Listed entries:

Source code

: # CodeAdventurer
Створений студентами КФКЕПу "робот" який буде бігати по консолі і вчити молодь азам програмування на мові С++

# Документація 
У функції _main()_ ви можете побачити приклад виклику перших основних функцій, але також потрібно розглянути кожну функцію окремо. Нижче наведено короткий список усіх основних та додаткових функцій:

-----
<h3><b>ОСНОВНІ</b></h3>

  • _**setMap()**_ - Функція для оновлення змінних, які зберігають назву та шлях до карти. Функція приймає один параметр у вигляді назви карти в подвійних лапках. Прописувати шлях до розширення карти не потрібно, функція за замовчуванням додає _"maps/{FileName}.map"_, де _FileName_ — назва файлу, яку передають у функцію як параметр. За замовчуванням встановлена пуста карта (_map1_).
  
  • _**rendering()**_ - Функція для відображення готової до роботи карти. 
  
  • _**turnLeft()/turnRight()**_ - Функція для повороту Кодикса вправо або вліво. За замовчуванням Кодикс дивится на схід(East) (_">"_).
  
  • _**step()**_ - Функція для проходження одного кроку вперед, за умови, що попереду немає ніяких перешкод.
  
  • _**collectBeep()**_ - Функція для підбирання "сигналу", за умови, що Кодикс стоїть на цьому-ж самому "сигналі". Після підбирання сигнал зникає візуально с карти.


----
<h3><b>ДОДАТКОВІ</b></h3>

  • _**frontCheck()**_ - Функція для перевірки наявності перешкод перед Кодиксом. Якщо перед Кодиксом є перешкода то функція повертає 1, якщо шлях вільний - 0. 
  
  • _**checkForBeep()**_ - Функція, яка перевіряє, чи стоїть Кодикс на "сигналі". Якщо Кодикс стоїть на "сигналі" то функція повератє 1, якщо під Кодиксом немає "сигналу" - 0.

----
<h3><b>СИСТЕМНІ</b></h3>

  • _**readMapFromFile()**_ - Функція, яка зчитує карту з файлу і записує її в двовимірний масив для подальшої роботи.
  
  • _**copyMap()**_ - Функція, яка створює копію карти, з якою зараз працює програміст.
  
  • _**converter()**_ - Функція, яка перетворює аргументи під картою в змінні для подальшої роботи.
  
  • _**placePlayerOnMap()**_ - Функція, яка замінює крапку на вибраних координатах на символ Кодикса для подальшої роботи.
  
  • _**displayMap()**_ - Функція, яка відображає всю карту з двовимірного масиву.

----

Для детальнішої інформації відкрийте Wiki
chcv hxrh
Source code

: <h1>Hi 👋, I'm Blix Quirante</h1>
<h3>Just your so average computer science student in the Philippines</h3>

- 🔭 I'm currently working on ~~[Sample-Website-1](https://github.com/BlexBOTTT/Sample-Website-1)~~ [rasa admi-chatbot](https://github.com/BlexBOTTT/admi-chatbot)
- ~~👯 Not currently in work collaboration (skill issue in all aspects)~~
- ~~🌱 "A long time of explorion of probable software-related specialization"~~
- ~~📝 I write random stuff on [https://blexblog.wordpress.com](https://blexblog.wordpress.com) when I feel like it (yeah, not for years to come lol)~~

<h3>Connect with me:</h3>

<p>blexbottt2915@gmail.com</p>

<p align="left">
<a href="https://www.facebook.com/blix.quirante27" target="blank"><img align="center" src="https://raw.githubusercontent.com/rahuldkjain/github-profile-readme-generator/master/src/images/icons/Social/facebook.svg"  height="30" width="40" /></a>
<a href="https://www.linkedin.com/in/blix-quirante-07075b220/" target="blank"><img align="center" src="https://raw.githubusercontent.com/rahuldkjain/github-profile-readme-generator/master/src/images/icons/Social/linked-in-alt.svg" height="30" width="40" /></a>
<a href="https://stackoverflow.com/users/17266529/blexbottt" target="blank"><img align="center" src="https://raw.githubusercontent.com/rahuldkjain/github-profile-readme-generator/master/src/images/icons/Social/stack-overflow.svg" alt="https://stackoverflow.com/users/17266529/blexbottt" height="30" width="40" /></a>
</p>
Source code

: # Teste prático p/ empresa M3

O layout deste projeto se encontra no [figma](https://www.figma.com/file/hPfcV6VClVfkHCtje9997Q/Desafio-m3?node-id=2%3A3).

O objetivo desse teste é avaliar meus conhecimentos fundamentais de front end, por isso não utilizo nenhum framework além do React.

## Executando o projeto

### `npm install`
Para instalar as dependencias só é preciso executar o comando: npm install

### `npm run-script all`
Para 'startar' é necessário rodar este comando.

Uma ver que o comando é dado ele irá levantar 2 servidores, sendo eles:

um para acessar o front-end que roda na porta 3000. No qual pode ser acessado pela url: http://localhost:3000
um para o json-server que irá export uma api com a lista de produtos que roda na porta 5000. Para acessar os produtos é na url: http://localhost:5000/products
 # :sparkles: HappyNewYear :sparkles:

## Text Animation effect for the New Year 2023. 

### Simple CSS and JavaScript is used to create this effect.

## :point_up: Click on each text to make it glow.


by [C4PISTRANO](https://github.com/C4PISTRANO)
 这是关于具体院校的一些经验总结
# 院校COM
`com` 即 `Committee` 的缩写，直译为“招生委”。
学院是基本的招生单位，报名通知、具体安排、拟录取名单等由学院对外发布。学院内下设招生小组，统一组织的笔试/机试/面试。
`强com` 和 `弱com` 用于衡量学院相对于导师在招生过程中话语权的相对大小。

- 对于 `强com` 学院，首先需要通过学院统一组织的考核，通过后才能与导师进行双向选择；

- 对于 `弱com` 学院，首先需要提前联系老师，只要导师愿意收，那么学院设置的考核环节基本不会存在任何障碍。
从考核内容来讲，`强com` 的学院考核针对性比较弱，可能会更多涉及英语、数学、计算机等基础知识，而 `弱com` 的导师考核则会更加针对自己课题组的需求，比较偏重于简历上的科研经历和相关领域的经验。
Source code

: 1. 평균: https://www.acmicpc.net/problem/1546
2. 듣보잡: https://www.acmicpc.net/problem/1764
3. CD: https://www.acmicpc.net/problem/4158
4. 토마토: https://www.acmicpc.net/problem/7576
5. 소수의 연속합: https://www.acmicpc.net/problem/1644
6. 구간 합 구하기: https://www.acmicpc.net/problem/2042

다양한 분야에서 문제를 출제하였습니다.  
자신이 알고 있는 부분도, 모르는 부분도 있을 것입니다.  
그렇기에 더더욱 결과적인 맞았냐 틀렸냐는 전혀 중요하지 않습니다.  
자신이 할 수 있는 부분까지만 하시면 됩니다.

Exercise directions:
The line with "<h3><b>ОСНОВНІ</b></h3>" is the last to include; transcribe exactly every line from the top of the material above down to it.

Solution for this problem:
Source code

: # CodeAdventurer
Створений студентами КФКЕПу "робот" який буде бігати по консолі і вчити молодь азам програмування на мові С++

# Документація 
У функції _main()_ ви можете побачити приклад виклику перших основних функцій, але також потрібно розглянути кожну функцію окремо. Нижче наведено короткий список усіх основних та додаткових функцій:

-----
<h3><b>ОСНОВНІ</b></h3>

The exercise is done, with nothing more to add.